• **Exercise objective**
Look below for the line holding "Learn to use" and the line holding "Use tar to archive". Transcribe exactly those lines and all lines between them, nothing more.

Segment Start: Given entries

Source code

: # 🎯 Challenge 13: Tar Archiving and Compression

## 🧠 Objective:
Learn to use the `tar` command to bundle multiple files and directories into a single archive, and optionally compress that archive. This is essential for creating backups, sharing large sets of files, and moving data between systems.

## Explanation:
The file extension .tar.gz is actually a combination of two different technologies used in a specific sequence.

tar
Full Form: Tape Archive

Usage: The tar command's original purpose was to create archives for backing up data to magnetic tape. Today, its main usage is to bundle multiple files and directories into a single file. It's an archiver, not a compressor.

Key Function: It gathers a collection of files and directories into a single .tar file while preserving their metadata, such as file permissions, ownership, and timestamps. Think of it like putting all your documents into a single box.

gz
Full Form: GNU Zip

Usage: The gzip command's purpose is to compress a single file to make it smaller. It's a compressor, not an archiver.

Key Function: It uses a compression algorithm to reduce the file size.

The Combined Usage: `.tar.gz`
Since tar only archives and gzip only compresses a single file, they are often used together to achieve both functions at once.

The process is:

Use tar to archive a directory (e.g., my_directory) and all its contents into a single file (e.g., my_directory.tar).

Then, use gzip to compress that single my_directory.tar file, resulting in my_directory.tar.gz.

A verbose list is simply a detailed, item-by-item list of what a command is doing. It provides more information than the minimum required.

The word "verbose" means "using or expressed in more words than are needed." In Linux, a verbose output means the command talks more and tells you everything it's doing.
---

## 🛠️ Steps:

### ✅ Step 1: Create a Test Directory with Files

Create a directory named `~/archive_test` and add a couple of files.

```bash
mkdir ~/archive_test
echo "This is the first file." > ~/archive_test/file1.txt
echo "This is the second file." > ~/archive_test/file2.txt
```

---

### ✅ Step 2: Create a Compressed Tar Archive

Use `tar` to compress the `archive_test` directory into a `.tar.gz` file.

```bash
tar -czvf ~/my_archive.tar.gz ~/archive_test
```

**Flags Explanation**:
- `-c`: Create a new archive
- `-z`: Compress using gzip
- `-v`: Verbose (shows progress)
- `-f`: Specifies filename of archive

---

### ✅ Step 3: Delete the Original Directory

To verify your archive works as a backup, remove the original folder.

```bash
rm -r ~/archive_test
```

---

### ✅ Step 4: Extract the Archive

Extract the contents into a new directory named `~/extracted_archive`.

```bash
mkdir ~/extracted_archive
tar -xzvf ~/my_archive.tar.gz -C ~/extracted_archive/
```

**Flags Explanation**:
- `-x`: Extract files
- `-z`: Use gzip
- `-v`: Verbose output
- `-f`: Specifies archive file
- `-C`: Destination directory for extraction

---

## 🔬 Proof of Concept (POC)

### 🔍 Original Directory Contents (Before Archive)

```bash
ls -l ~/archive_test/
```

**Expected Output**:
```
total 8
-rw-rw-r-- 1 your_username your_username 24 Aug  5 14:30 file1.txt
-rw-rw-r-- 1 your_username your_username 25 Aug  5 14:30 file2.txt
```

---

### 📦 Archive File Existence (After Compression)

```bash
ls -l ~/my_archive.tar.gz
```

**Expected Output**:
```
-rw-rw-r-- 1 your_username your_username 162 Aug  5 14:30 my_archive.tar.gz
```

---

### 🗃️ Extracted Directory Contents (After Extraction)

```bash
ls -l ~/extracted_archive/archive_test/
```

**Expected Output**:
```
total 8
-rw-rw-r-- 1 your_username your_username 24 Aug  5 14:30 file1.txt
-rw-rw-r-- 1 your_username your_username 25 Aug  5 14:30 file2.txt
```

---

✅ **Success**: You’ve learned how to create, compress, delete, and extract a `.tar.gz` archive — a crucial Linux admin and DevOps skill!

Segment End: Given entries

• **The answer**
Learn to use the `tar` command to bundle multiple files and directories into a single archive, and optionally compress that archive. This is essential for creating backups, sharing large sets of files, and moving data between systems.

## Explanation:
The file extension .tar.gz is actually a combination of two different technologies used in a specific sequence.

tar
Full Form: Tape Archive

Usage: The tar command's original purpose was to create archives for backing up data to magnetic tape. Today, its main usage is to bundle multiple files and directories into a single file. It's an archiver, not a compressor.

Key Function: It gathers a collection of files and directories into a single .tar file while preserving their metadata, such as file permissions, ownership, and timestamps. Think of it like putting all your documents into a single box.

gz
Full Form: GNU Zip

Usage: The gzip command's purpose is to compress a single file to make it smaller. It's a compressor, not an archiver.

Key Function: It uses a compression algorithm to reduce the file size.

The Combined Usage: `.tar.gz`
Since tar only archives and gzip only compresses a single file, they are often used together to achieve both functions at once.

The process is:

Use tar to archive a directory (e.g., my_directory) and all its contents into a single file (e.g., my_directory.tar).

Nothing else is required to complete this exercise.